PROMPT: Set down all of the data exactly. Pictures stay out of the copy.

[Stored records]
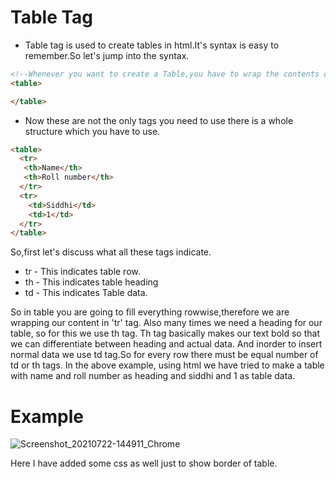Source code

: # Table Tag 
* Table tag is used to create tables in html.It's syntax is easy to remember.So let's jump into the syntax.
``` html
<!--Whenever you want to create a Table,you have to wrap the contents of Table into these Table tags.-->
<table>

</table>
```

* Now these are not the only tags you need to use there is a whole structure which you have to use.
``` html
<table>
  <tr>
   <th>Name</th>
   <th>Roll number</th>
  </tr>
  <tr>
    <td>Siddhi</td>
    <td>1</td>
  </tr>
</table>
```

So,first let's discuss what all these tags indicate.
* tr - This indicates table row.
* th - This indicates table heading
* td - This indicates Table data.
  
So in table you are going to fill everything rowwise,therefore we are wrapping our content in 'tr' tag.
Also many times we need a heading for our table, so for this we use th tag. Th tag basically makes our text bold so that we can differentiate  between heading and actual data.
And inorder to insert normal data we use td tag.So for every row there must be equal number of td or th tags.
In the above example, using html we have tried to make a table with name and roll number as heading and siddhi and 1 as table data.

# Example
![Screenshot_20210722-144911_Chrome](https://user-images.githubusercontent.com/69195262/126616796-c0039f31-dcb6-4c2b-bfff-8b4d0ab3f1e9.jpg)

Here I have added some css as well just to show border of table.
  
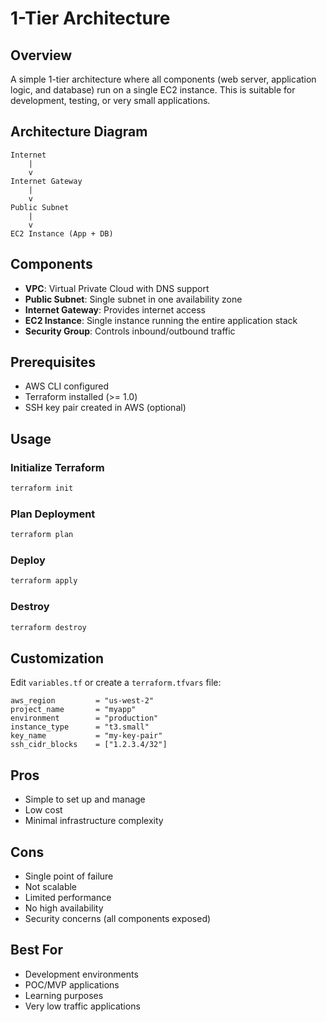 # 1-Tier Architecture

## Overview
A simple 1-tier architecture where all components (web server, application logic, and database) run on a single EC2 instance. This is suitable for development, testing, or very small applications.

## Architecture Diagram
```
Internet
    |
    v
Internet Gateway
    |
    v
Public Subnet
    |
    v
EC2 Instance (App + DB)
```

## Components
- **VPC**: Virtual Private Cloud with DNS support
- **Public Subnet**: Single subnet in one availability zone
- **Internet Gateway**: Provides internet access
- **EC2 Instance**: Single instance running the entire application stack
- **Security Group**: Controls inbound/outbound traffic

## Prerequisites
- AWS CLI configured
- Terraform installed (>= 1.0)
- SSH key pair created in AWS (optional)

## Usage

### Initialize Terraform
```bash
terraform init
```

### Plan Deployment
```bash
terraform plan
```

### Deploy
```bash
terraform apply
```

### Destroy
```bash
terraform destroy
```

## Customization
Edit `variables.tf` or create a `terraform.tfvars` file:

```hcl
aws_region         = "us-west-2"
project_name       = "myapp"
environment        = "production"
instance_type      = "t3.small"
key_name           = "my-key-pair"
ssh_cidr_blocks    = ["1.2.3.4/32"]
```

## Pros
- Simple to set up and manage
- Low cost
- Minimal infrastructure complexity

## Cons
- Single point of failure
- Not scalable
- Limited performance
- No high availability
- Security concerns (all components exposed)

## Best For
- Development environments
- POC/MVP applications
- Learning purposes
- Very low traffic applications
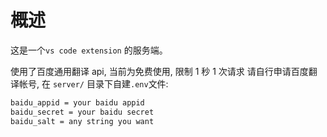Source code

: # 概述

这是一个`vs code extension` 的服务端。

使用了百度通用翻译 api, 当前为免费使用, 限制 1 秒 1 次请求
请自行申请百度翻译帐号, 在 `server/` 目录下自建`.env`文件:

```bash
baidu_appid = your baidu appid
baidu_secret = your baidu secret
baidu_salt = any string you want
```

EXERCISE RESULT:
Source code

: # Table Tag 
* Table tag is used to create tables in html.It's syntax is easy to remember.So let's jump into the syntax.
``` html
<!--Whenever you want to create a Table,you have to wrap the contents of Table into these Table tags.-->
<table>

</table>
```

* Now these are not the only tags you need to use there is a whole structure which you have to use.
``` html
<table>
  <tr>
   <th>Name</th>
   <th>Roll number</th>
  </tr>
  <tr>
    <td>Siddhi</td>
    <td>1</td>
  </tr>
</table>
```

So,first let's discuss what all these tags indicate.
* tr - This indicates table row.
* th - This indicates table heading
* td - This indicates Table data.
  
So in table you are going to fill everything rowwise,therefore we are wrapping our content in 'tr' tag.
Also many times we need a heading for our table, so for this we use th tag. Th tag basically makes our text bold so that we can differentiate  between heading and actual data.
And inorder to insert normal data we use td tag.So for every row there must be equal number of td or th tags.
In the above example, using html we have tried to make a table with name and roll number as heading and siddhi and 1 as table data.

# Example
![Screenshot_20210722-144911_Chrome](https://user-images.githubusercontent.com/69195262/126616796-c0039f31-dcb6-4c2b-bfff-8b4d0ab3f1e9.jpg)

Here I have added some css as well just to show border of table.
  
 # 1-Tier Architecture

## Overview
A simple 1-tier architecture where all components (web server, application logic, and database) run on a single EC2 instance. This is suitable for development, testing, or very small applications.

## Architecture Diagram
```
Internet
    |
    v
Internet Gateway
    |
    v
Public Subnet
    |
    v
EC2 Instance (App + DB)
```

## Components
- **VPC**: Virtual Private Cloud with DNS support
- **Public Subnet**: Single subnet in one availability zone
- **Internet Gateway**: Provides internet access
- **EC2 Instance**: Single instance running the entire application stack
- **Security Group**: Controls inbound/outbound traffic

## Prerequisites
- AWS CLI configured
- Terraform installed (>= 1.0)
- SSH key pair created in AWS (optional)

## Usage

### Initialize Terraform
```bash
terraform init
```

### Plan Deployment
```bash
terraform plan
```

### Deploy
```bash
terraform apply
```

### Destroy
```bash
terraform destroy
```

## Customization
Edit `variables.tf` or create a `terraform.tfvars` file:

```hcl
aws_region         = "us-west-2"
project_name       = "myapp"
environment        = "production"
instance_type      = "t3.small"
key_name           = "my-key-pair"
ssh_cidr_blocks    = ["1.2.3.4/32"]
```

## Pros
- Simple to set up and manage
- Low cost
- Minimal infrastructure complexity

## Cons
- Single point of failure
- Not scalable
- Limited performance
- No high availability
- Security concerns (all components exposed)

## Best For
- Development environments
- POC/MVP applications
- Learning purposes
- Very low traffic applications
Source code

: # 概述

这是一个`vs code extension` 的服务端。

使用了百度通用翻译 api, 当前为免费使用, 限制 1 秒 1 次请求
请自行申请百度翻译帐号, 在 `server/` 目录下自建`.env`文件:

```bash
baidu_appid = your baidu appid
baidu_secret = your baidu secret
baidu_salt = any string you want
```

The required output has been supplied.